[33]

9.5K 611 201
                                    

☁︎☁︎☁︎☁︎☁︎☁︎☁︎☁︎☁︎

Son kez sırt çantamı kontrol edip yanıma gerekli olan her şeyi alıp almadığıma baktım. Aklımda bulunan ve gerekli olacağını düşündüğüm ne varsa koymuştum, yanılmıyorsam hiçbir şeyi unutmamıştım. Gerçi kesin yola çıktıktan sonra aklıma unuttuğum bir şey gelecekti ama neyse.
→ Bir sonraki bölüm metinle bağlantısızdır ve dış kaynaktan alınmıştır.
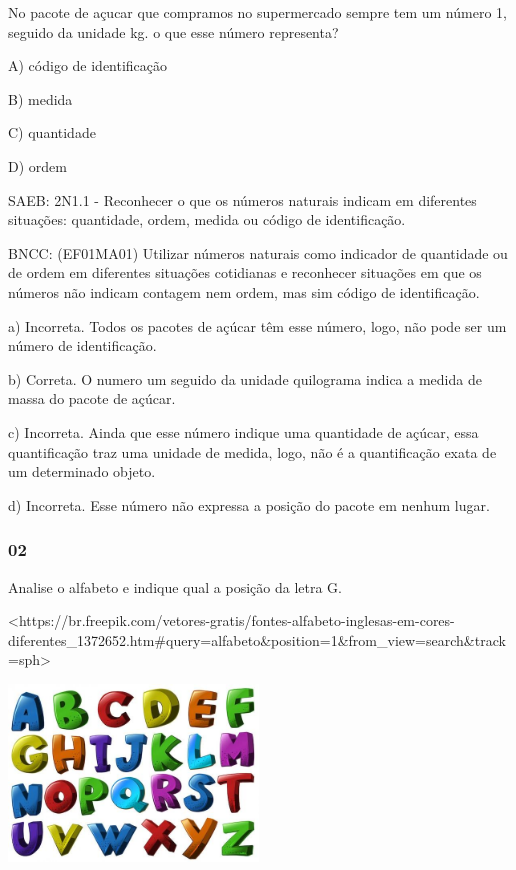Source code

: No pacote de açucar que compramos no supermercado sempre tem um número
1, seguido da unidade kg. o que esse número representa?

A) código de identificação

B) medida

C) quantidade

D) ordem

SAEB: 2N1.1 - Reconhecer o que os números naturais indicam em diferentes
situações: quantidade, ordem, medida ou código de identificação.

BNCC: (EF01MA01) Utilizar números naturais como indicador de quantidade
ou de ordem em diferentes situações cotidianas e reconhecer situações em
que os números não indicam contagem nem ordem, mas sim código de
identificação.

a) Incorreta. Todos os pacotes de açúcar têm esse número, logo, não pode
ser um número de identificação.

b) Correta. O numero um seguido da unidade quilograma indica a medida de
massa do pacote de açúcar.

c) Incorreta. Ainda que esse número indique uma quantidade de açúcar,
essa quantificação traz uma unidade de medida, logo, não é a
quantificação exata de um determinado objeto.

d) Incorreta. Esse número não expressa a posição do pacote em nenhum
lugar.

\subsubsection{02}\label{section-88}

Analise o alfabeto e indique qual a posição da letra G.

\textless{}https://br.freepik.com/vetores-gratis/fontes-alfabeto-inglesas-em-cores-diferentes\_1372652.htm\#query=alfabeto\&position=1\&from\_view=search\&track=sph\textgreater{}

\includegraphics[width=2.61848in,height=1.85732in]{media/image106.jpg}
Odamdan çıkıp salona geçtim. Ablamı ayakta dikilirken buldum, kitaplığın önündeydi ve bir renk sırasına göre diziyordu kitapları. Bunun ardından ne geleceğini biliyordum. Renk sırasına göre dizdiği kitapların farklı yayınevlerini görünce yine siniri bozulacak ve bu sefer de o sırayla dizecekti. Sonra da boy sırası vardı tabii. Yani sonsuz döngü gibi devam edecekti bu.

"Abla," diye mırıldandım dikkatini üzerime çekmeye çalışarak. Omzunun üzerinden bana bir bakış attı.

"Ne?"

"Seni buraya bir şey yapman için çağırmadım."

"Ama ben o yüzden geldim."

Düz bir ifadeyle ona bakmaya devam ettim, arkası bana dönük olduğu için görmese de gözlerimi devirdim. Bari yalandan da olsa özledim derdi insan.

"Birazdan gideceğim, biraz vakit geçirsek olmaz mı?" diye sordum özlem dolu sesimle. Eskisi gibi abla kardeş aktivitelerine geri dönmek istiyordum.

Çağıl elindeki kitapla duraksadığında ona doğru birkaç adım attım. Bakışları beni bulduğunda aynı özlem dolu duyguyu onun gözlerinde de gördüm. Kitabı rastgele bıraktı ve başını olumlu anlamda sallayarak koltuğa doğru ilerleyip oturdu. Ellerini dizlerine yaslarken gözleriyle yanını işaret etti. Şaşırmıştım açıkçası. Elindeki işi asla yarım bırakmazdı ama şimdi sadece bana odaklanmış gibiydi. 

"Çağrı orada dikilmeye devam mı edeceksin?" dediğinde kendime gelerek yanına geçip oturdum.

Ben de aynı onun gibi ellerimi dizlerime yasladım. Fakat benimki gerginlikten dolayı titreyen bacaklarımı engellemek nedeniyleydi. Ablamla konuşmak, ona anlatmak istiyordum. İçimdeki hislerin güzelliğini onunla paylaşmak istiyordum. Bana güç veren, benim bugün burada olmamı sağlayan biriydi Çağıl ve mutluluğumu bilmek hakkıydı.

"Dökül bakalım," dedi sakince. Arkasına yaslanarak bacak bacak üstüne atmış, elini de yanağına yaslamıştı. "Belli, anlatacak bir şeylerin var."

Bazen beni bu kadar iyi çözüyor oluşu işimi kolaylaştırıyordu.

Yan dönerek gözlerinin içine baktım. Çağıl'ın gözleri direkt gözlerimin içine odaklanmışken bir kaşı sorgularcasına kalkmıştı. Böyle yapınca ciddi olduğunu falan düşünüyorsa çokça yanılıyordu. Çünkü kendisi baya sevimliydi.

"Çağrı, hadi ablacım. Bak daha çok işim var, daha mutfakta rastgele yerleştirdiğiniz tabakları düzelteceğim. Bardakları ve tencereleri boy sırasına göre dizeceğim."

'İyi ki' diye geçirdim içimden... İyi ki ablam gibi takıntılarım yoktu.

Boğazımı temizledim. İçime derin bir nefes çekerken ciğerlerime doldurmak istediğim hava değil de cesaretti sanki. Neden bu kadar telaş ettiğimi de bilmiyordum gerçi. Ablamın vereceği tepkiyi zaten biliyordum. Beni yetiştiren oydu, bana bir insanı cinsiyetine göre değil karakterine göre sevmeyi öğreten de oydu.

"Hayatımda biri var," dedim dan diye. Konuya direkt bodoslama dalmıştım.

Kaşları hafifçe havalandı. Dudaklarında tebessüm etmekle etmemek arasında kalan ince bir çizgi belirdi. Birkaç saniye yüzüme baktıktan sonra içtenlikle gülümsedi.